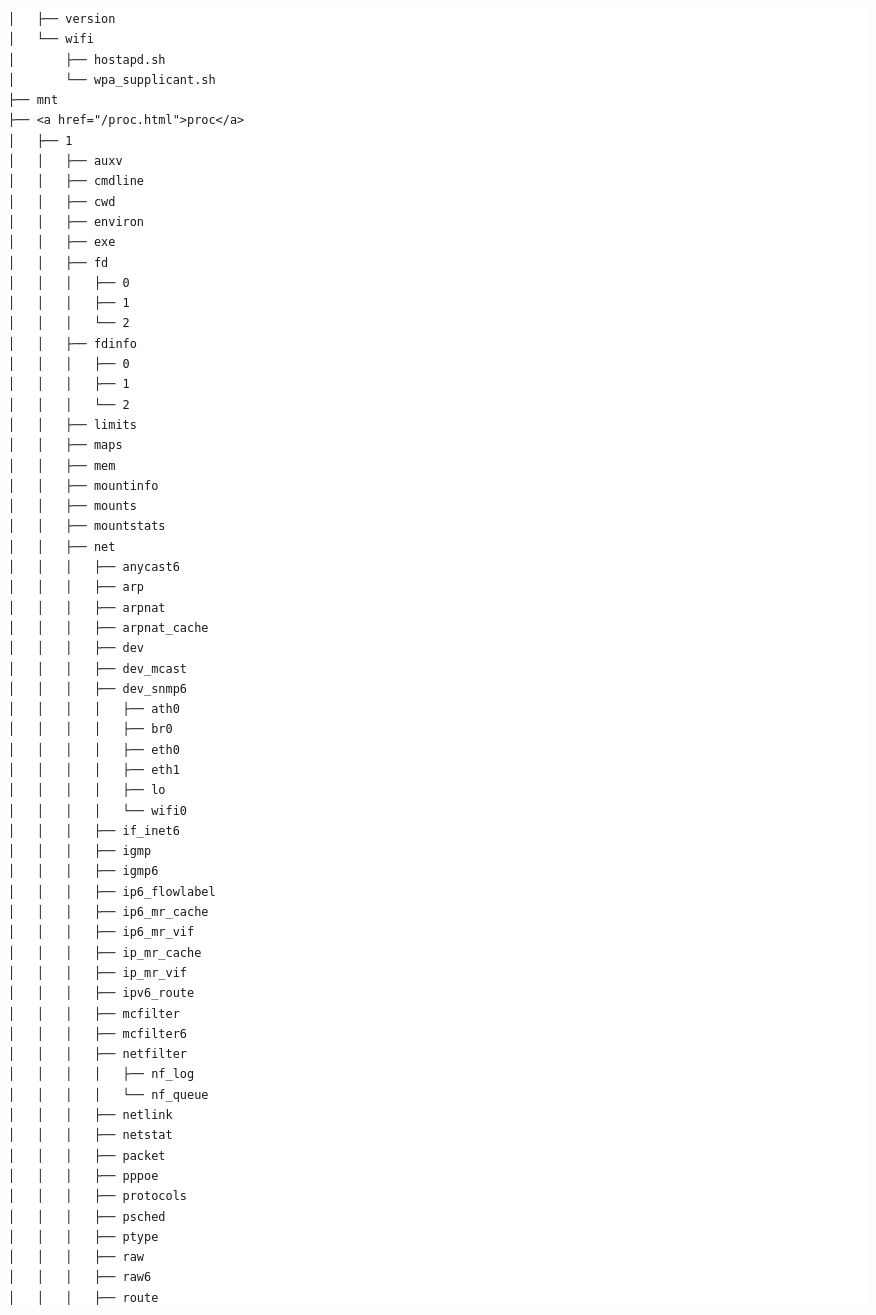     │   ├── version
    │   └── wifi
    │       ├── hostapd.sh
    │       └── wpa_supplicant.sh
    ├── mnt
    ├── <a href="/proc.html">proc</a>
    │   ├── 1
    │   │   ├── auxv
    │   │   ├── cmdline
    │   │   ├── cwd
    │   │   ├── environ
    │   │   ├── exe
    │   │   ├── fd
    │   │   │   ├── 0
    │   │   │   ├── 1
    │   │   │   └── 2
    │   │   ├── fdinfo
    │   │   │   ├── 0
    │   │   │   ├── 1
    │   │   │   └── 2
    │   │   ├── limits
    │   │   ├── maps
    │   │   ├── mem
    │   │   ├── mountinfo
    │   │   ├── mounts
    │   │   ├── mountstats
    │   │   ├── net
    │   │   │   ├── anycast6
    │   │   │   ├── arp
    │   │   │   ├── arpnat
    │   │   │   ├── arpnat_cache
    │   │   │   ├── dev
    │   │   │   ├── dev_mcast
    │   │   │   ├── dev_snmp6
    │   │   │   │   ├── ath0
    │   │   │   │   ├── br0
    │   │   │   │   ├── eth0
    │   │   │   │   ├── eth1
    │   │   │   │   ├── lo
    │   │   │   │   └── wifi0
    │   │   │   ├── if_inet6
    │   │   │   ├── igmp
    │   │   │   ├── igmp6
    │   │   │   ├── ip6_flowlabel
    │   │   │   ├── ip6_mr_cache
    │   │   │   ├── ip6_mr_vif
    │   │   │   ├── ip_mr_cache
    │   │   │   ├── ip_mr_vif
    │   │   │   ├── ipv6_route
    │   │   │   ├── mcfilter
    │   │   │   ├── mcfilter6
    │   │   │   ├── netfilter
    │   │   │   │   ├── nf_log
    │   │   │   │   └── nf_queue
    │   │   │   ├── netlink
    │   │   │   ├── netstat
    │   │   │   ├── packet
    │   │   │   ├── pppoe
    │   │   │   ├── protocols
    │   │   │   ├── psched
    │   │   │   ├── ptype
    │   │   │   ├── raw
    │   │   │   ├── raw6
    │   │   │   ├── route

DIRECTIONS
Repeat the material exactly. Skip the images.

ANSWER SECTION
     │   ├── version
    │   └── wifi
    │       ├── hostapd.sh
    │       └── wpa_supplicant.sh
    ├── mnt
    ├── <a href="/proc.html">proc</a>
    │   ├── 1
    │   │   ├── auxv
    │   │   ├── cmdline
    │   │   ├── cwd
    │   │   ├── environ
    │   │   ├── exe
    │   │   ├── fd
    │   │   │   ├── 0
    │   │   │   ├── 1
    │   │   │   └── 2
    │   │   ├── fdinfo
    │   │   │   ├── 0
    │   │   │   ├── 1
    │   │   │   └── 2
    │   │   ├── limits
    │   │   ├── maps
    │   │   ├── mem
    │   │   ├── mountinfo
    │   │   ├── mounts
    │   │   ├── mountstats
    │   │   ├── net
    │   │   │   ├── anycast6
    │   │   │   ├── arp
    │   │   │   ├── arpnat
    │   │   │   ├── arpnat_cache
    │   │   │   ├── dev
    │   │   │   ├── dev_mcast
    │   │   │   ├── dev_snmp6
    │   │   │   │   ├── ath0
    │   │   │   │   ├── br0
    │   │   │   │   ├── eth0
    │   │   │   │   ├── eth1
    │   │   │   │   ├── lo
    │   │   │   │   └── wifi0
    │   │   │   ├── if_inet6
    │   │   │   ├── igmp
    │   │   │   ├── igmp6
    │   │   │   ├── ip6_flowlabel
    │   │   │   ├── ip6_mr_cache
    │   │   │   ├── ip6_mr_vif
    │   │   │   ├── ip_mr_cache
    │   │   │   ├── ip_mr_vif
    │   │   │   ├── ipv6_route
    │   │   │   ├── mcfilter
    │   │   │   ├── mcfilter6
    │   │   │   ├── netfilter
    │   │   │   │   ├── nf_log
    │   │   │   │   └── nf_queue
    │   │   │   ├── netlink
    │   │   │   ├── netstat
    │   │   │   ├── packet
    │   │   │   ├── pppoe
    │   │   │   ├── protocols
    │   │   │   ├── psched
    │   │   │   ├── ptype
    │   │   │   ├── raw
    │   │   │   ├── raw6
    │   │   │   ├── route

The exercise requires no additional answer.